**Task inputs:**
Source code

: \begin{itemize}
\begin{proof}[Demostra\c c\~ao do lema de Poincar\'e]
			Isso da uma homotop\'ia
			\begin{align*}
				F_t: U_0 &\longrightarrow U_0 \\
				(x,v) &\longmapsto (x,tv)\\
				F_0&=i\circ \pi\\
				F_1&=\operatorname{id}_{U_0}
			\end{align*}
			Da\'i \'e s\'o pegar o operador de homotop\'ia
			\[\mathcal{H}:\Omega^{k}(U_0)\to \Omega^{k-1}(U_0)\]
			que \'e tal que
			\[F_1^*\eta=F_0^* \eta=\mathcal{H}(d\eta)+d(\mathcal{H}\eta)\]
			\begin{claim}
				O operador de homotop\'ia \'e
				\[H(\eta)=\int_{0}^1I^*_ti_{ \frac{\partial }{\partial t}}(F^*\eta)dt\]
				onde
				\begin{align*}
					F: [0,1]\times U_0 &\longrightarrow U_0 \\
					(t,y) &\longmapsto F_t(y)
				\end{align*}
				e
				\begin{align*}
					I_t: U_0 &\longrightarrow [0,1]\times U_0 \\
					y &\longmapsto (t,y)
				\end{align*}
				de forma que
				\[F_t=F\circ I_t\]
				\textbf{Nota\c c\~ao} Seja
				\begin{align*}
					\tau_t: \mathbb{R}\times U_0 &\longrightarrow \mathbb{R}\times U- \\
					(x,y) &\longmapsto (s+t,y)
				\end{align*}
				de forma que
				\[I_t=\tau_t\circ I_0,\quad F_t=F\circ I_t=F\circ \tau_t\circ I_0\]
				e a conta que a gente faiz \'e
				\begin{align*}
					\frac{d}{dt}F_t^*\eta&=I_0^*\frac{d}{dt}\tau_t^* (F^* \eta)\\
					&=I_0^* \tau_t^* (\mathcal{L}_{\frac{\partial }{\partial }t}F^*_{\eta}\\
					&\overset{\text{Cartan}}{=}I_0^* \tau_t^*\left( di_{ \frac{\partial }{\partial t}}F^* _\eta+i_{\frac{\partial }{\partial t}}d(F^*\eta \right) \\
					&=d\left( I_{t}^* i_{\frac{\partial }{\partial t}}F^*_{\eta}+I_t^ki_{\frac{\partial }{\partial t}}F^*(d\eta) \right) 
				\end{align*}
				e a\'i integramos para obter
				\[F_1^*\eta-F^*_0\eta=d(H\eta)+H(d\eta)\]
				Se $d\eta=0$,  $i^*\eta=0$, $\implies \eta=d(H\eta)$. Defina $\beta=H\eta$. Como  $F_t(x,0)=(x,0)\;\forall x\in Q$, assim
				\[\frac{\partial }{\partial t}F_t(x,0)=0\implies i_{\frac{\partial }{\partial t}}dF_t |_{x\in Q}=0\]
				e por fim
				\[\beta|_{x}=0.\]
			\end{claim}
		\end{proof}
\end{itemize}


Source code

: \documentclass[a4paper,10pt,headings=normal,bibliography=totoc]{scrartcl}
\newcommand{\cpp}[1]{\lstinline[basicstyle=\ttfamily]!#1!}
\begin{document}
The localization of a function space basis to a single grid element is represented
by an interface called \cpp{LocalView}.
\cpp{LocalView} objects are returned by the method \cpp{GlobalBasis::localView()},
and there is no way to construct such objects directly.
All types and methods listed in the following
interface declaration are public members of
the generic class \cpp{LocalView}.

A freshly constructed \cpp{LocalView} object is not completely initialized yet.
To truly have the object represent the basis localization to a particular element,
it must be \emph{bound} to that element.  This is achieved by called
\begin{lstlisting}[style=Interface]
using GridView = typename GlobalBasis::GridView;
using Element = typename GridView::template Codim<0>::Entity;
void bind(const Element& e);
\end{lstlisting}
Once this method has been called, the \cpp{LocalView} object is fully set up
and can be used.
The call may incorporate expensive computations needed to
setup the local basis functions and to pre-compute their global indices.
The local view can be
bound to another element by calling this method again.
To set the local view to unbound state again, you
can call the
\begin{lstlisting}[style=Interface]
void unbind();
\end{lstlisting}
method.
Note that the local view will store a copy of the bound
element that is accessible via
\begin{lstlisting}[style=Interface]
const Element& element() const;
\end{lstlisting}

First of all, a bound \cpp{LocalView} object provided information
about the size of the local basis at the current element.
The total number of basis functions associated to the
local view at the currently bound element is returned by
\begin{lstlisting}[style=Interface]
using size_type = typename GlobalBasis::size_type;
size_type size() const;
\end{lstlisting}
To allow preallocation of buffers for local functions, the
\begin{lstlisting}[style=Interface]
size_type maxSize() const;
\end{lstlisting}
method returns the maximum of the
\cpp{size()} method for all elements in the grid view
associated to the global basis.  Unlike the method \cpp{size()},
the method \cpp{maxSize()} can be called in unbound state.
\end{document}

==

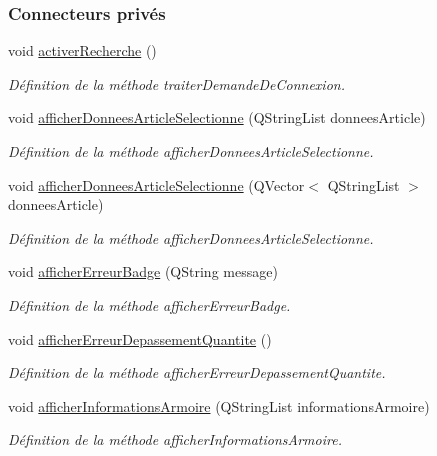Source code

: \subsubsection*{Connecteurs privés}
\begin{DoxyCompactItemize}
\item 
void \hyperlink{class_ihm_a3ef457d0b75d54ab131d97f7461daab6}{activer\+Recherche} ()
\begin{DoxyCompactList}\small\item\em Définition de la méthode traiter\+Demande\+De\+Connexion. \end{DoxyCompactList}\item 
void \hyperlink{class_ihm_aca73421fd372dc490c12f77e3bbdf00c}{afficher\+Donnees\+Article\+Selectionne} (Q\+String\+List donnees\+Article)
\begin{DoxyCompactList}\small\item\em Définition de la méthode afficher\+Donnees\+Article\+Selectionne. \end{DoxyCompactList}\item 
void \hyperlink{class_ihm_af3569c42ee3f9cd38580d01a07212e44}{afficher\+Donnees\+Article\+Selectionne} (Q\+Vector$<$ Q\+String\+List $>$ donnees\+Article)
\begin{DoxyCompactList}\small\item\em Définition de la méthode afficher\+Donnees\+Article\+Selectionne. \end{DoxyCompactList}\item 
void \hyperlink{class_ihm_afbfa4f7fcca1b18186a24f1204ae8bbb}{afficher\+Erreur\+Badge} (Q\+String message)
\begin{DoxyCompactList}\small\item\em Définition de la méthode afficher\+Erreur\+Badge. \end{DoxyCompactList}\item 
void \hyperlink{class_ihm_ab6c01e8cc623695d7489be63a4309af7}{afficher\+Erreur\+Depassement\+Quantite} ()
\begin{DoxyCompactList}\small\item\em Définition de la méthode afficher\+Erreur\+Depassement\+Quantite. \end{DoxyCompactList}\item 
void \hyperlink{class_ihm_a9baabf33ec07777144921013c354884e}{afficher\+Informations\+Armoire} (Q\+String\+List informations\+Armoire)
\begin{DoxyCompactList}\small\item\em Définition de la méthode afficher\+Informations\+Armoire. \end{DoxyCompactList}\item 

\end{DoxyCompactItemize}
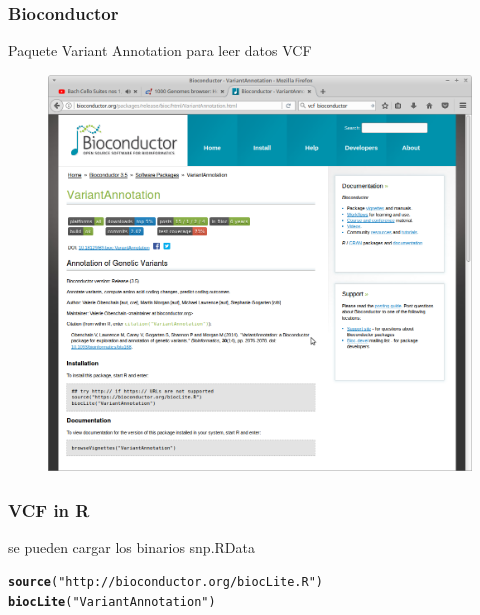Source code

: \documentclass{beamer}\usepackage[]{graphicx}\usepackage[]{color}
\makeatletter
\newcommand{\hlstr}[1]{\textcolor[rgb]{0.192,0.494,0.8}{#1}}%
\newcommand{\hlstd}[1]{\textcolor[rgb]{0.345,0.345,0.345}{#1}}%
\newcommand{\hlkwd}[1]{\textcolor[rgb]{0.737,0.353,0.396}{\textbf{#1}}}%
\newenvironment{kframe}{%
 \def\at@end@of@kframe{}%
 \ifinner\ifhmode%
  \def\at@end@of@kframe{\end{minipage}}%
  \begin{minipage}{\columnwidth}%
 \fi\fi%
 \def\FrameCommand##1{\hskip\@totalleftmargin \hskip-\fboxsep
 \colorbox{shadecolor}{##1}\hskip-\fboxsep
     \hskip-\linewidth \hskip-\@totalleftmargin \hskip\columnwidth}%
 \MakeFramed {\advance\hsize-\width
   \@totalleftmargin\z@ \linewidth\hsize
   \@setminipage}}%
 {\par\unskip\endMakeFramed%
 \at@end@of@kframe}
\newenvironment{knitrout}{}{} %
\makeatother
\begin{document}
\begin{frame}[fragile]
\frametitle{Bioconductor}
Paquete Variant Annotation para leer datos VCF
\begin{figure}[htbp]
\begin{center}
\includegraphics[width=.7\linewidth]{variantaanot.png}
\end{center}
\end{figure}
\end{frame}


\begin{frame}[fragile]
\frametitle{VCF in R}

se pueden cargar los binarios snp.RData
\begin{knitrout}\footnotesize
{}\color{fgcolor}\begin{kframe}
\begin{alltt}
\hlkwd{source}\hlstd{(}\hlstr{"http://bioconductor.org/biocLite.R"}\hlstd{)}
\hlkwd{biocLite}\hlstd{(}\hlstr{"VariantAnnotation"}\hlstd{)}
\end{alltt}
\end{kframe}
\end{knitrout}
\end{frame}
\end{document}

**Aim of the exercise:**
Retype only the lines above between the line with "element that is accessible via" and the line with "associated to the global", counting those two lines as well, and keep every character as it is.

**Solution for this exercise:**
element that is accessible via
\begin{lstlisting}[style=Interface]
const Element& element() const;
\end{lstlisting}

First of all, a bound \cpp{LocalView} object provided information
about the size of the local basis at the current element.
The total number of basis functions associated to the
local view at the currently bound element is returned by
\begin{lstlisting}[style=Interface]
using size_type = typename GlobalBasis::size_type;
size_type size() const;
\end{lstlisting}
To allow preallocation of buffers for local functions, the
\begin{lstlisting}[style=Interface]
size_type maxSize() const;
\end{lstlisting}
method returns the maximum of the
\cpp{size()} method for all elements in the grid view
associated to the global basis.  Unlike the method \cpp{size()},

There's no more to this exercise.